Plus le temps à la côtoyer avançait, plus elle devait admettre que cette femme pouvait être dangereuse.
Elle se souvient clairement pourquoi elle devait se méfier d'elle.
Rapidement la forêt aux arbres devenus disparates fit place à la campagne morne du reste de la Régence. Un territoire tantôt rocailleux, tantôt recouvert de neige. Sans source de vie à des kilomètres. Et surtout avec beaucoup de reliefs, parfois très élevés.
La seule chose à voir était la neige, qui tombait, chutait, se déposait toujours plus. Spectre éphémère d'une réalité éternelle pour ce pays.
« On est à Aslania Kanj, murmura la cartographe. »

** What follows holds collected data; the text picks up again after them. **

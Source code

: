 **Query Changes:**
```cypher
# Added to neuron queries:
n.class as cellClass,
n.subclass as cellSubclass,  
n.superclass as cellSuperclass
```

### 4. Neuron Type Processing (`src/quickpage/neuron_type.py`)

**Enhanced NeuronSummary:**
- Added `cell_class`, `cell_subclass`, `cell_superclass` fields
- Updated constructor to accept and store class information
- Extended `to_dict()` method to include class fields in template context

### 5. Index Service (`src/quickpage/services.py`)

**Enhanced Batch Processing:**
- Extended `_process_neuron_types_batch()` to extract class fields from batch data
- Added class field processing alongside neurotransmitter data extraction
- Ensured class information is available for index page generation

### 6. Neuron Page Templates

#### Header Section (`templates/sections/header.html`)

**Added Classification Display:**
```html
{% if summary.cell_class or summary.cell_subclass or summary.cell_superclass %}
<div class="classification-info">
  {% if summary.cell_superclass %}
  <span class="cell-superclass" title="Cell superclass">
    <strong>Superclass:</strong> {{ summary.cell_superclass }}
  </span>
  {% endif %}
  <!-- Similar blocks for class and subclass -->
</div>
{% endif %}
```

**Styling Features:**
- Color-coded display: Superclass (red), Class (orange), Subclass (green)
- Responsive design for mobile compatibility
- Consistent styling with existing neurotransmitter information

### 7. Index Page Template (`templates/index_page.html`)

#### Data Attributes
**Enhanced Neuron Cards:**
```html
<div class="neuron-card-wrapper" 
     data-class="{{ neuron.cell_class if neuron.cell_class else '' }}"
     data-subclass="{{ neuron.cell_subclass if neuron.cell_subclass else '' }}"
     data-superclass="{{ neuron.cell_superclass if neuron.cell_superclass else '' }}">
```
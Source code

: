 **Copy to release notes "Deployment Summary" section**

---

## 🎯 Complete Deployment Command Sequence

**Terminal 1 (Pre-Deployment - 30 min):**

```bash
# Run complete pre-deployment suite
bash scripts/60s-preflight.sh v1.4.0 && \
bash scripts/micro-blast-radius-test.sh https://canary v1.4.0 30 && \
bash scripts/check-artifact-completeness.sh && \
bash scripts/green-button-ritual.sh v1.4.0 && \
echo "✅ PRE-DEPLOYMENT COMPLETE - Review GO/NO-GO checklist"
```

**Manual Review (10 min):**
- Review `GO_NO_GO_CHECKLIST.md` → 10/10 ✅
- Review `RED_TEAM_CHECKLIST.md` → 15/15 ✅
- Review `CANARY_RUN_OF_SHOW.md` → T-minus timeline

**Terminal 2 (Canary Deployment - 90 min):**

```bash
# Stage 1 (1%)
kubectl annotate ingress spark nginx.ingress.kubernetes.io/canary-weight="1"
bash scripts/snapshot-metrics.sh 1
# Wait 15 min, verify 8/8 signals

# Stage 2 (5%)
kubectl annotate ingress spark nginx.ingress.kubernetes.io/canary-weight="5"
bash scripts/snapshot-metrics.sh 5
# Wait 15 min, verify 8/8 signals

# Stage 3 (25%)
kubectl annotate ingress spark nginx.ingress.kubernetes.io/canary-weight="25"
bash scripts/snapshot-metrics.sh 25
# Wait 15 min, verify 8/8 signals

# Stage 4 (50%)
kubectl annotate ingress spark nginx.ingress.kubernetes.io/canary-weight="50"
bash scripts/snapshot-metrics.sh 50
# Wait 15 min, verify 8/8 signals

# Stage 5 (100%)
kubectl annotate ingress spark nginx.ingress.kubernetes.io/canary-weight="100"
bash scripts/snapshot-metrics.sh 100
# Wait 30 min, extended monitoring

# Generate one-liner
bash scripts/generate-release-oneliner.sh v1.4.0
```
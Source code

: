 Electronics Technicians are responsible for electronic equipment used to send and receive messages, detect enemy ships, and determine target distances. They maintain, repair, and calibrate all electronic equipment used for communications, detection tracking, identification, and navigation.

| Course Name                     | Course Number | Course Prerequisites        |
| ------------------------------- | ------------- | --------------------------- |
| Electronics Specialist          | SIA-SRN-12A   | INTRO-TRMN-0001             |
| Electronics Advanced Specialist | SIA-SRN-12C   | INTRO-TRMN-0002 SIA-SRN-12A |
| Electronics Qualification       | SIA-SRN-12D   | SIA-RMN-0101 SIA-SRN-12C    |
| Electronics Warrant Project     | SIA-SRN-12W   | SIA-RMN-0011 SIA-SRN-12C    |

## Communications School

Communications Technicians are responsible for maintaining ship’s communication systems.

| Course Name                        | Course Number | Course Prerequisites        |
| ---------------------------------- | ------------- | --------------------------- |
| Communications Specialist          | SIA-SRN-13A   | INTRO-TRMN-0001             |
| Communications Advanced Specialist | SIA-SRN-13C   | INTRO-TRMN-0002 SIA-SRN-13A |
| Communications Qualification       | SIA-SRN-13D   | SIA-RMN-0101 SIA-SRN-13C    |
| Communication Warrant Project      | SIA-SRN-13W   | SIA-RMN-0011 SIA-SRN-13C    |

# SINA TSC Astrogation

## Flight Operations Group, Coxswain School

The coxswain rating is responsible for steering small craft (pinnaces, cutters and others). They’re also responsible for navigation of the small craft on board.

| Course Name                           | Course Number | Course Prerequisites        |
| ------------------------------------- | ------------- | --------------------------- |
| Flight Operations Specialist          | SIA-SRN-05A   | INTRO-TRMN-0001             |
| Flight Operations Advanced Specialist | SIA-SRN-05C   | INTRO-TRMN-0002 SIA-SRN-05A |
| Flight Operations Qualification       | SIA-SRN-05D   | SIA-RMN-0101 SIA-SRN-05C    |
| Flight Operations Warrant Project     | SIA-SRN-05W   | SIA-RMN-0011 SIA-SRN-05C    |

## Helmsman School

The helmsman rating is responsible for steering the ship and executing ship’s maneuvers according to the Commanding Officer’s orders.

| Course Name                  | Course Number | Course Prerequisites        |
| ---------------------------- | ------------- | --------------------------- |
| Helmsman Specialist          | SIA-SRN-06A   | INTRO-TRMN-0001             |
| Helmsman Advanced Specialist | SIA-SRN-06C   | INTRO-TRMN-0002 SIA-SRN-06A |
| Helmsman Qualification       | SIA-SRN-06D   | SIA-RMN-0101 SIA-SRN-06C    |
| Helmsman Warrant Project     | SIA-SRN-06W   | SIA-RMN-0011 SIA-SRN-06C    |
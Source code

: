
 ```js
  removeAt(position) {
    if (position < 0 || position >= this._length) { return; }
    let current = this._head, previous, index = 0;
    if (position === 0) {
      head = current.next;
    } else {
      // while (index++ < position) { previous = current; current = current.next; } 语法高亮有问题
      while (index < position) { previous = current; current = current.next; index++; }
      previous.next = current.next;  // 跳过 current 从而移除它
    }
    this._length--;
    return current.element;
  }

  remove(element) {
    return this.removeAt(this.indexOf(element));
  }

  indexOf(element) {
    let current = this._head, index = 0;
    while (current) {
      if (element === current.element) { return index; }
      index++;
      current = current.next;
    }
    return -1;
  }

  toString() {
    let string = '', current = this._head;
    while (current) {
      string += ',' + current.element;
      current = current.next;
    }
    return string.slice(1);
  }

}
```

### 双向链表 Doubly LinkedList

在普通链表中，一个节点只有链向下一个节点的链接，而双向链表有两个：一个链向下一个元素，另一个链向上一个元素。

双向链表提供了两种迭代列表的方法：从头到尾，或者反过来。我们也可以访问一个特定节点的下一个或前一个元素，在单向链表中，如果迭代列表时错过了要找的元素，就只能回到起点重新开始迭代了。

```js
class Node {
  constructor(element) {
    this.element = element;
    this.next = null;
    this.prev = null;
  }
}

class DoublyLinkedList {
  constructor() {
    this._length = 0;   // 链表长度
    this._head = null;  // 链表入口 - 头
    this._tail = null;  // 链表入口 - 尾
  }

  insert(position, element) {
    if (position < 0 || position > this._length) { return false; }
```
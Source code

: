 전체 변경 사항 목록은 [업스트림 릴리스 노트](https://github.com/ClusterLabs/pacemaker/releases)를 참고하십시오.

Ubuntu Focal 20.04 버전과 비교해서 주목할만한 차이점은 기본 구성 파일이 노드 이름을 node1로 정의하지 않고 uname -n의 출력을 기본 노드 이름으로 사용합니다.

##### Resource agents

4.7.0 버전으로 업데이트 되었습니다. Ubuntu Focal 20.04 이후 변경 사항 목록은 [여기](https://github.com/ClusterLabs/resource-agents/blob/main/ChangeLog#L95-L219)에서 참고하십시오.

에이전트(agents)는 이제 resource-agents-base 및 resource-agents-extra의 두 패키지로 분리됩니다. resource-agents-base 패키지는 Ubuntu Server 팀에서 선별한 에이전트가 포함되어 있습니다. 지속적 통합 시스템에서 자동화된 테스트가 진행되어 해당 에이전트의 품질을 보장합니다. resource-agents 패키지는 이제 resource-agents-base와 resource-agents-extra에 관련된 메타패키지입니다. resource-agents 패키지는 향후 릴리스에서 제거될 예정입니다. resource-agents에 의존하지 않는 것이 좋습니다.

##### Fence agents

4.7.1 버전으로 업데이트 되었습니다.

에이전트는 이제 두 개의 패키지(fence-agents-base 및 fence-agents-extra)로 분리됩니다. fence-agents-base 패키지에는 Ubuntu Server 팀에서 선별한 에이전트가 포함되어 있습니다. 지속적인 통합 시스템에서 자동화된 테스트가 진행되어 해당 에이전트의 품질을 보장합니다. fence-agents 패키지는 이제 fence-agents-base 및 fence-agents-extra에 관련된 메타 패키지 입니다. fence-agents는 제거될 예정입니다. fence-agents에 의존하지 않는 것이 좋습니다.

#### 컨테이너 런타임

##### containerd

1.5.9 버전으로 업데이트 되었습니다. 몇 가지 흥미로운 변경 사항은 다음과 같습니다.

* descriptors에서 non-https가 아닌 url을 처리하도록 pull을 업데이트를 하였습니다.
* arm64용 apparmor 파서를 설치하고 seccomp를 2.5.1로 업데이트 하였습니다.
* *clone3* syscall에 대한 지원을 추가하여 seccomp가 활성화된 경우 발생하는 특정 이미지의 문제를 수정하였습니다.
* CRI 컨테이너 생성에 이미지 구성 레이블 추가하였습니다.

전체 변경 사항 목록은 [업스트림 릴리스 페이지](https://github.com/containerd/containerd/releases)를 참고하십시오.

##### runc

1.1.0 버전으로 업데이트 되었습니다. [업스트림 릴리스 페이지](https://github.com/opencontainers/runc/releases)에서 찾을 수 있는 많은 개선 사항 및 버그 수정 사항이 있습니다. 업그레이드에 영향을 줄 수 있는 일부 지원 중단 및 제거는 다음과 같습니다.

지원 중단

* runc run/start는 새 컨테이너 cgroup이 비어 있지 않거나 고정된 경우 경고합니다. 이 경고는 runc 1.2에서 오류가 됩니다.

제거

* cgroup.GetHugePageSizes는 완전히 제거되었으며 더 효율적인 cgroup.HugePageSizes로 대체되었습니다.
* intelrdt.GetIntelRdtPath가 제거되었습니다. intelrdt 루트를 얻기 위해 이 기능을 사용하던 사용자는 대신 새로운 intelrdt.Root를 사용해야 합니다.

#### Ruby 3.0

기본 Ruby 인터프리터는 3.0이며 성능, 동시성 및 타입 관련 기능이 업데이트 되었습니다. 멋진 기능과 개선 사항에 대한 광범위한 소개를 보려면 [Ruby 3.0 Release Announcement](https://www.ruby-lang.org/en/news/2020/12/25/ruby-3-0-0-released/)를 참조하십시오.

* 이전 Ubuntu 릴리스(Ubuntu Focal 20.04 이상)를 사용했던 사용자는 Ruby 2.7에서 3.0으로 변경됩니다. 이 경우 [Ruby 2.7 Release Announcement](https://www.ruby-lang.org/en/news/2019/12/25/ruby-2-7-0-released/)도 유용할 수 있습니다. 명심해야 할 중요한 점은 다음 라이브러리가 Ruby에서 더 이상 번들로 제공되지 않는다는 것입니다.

En contrebas de l'immense butée qu'elles venaient de gravir, on apercevait le monstre Aslania Kanj. Cette ville à la croissance exponentielle portait bien son nom d'Aslanie nouvelle. À la fois poumon des provinces du Nord et lieu d'extrême précarité, elle était surtout connue pour ses échoppes et marchés indénombrables. Ce fut une découverte de gisements de pierres blanches bien particulières, qui existaient à ce jour que dans la Gouverne de Ahi'Nam il y avait cela des décennies qui mena ce petit patelin à la place qu'il occupait à présent dans le pays. D'où son surnom de monstre par ceux qui habitaient proche, après tout il était celui qui dévorait tout.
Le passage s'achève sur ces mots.